§ **WORK REQUEST**:
Report each line of the records where "Maitli" occurs.
--- RECORDS FOR THIS TASK Enclosed Below ---
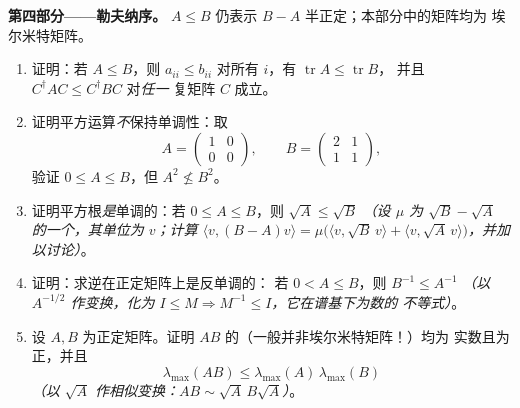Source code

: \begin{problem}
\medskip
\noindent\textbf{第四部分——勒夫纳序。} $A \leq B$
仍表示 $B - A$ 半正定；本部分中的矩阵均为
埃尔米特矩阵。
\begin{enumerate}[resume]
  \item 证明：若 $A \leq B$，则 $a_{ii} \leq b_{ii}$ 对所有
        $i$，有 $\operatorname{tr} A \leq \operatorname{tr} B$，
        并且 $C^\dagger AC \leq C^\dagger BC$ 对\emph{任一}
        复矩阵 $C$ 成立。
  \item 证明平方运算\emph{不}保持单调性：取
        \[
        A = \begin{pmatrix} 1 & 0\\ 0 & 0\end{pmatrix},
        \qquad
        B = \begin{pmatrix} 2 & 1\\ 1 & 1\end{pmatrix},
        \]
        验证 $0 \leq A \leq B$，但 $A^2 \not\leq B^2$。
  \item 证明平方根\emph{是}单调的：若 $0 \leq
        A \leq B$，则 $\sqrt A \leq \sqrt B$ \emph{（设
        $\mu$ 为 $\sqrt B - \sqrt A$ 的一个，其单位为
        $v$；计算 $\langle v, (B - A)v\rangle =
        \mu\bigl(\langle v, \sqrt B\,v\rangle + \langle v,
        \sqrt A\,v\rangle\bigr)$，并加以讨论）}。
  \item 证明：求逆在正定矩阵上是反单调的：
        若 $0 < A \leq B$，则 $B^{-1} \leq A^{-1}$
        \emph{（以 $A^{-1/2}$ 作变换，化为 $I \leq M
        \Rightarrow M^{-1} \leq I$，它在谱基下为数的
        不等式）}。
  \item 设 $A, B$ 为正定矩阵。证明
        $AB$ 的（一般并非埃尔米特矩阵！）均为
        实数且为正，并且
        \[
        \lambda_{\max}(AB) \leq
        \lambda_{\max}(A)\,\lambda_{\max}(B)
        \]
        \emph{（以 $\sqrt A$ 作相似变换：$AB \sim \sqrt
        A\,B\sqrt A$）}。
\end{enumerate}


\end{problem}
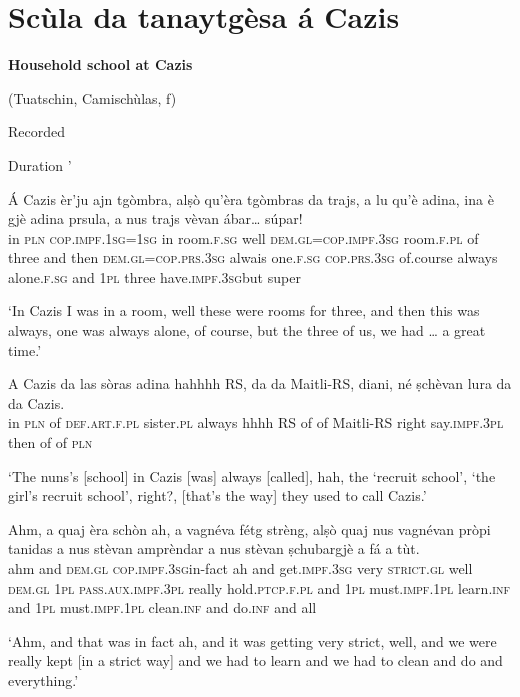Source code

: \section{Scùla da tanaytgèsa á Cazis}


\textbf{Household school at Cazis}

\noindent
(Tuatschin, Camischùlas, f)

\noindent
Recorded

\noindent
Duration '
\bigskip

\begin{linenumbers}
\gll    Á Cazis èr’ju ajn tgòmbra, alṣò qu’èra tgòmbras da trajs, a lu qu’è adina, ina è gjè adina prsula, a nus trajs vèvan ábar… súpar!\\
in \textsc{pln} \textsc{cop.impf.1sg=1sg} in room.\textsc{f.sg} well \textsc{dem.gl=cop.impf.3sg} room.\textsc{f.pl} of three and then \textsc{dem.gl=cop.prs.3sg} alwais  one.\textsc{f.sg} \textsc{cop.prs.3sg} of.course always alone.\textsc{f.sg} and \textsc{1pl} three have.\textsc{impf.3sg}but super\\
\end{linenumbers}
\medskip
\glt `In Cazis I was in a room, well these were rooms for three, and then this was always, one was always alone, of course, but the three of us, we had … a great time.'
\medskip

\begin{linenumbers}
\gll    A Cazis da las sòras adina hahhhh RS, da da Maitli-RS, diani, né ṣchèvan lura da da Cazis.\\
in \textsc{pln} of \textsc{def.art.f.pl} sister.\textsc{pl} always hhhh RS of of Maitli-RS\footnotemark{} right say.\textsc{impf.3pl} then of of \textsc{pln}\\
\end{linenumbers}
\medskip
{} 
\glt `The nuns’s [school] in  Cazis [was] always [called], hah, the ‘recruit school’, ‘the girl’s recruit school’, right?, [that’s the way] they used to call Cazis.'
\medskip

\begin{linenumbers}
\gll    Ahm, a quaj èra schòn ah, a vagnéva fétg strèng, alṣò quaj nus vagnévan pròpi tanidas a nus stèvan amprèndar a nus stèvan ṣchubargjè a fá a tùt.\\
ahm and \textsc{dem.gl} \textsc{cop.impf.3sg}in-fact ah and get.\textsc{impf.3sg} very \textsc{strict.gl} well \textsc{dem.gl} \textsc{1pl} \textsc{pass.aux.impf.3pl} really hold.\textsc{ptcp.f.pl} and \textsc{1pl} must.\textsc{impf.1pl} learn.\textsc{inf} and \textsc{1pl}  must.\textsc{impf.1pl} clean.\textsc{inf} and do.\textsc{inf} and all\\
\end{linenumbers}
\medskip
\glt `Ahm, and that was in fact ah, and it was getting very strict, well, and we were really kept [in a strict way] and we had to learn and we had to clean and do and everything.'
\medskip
--- End of Enclosed RECORDS FOR THIS TASK ---
§ **TASK OUTPUT**:
\gll    A Cazis da las sòras adina hahhhh RS, da da Maitli-RS, diani, né ṣchèvan lura da da Cazis.\\
in \textsc{pln} of \textsc{def.art.f.pl} sister.\textsc{pl} always hhhh RS of of Maitli-RS\footnotemark{} right say.\textsc{impf.3pl} then of of \textsc{pln}\\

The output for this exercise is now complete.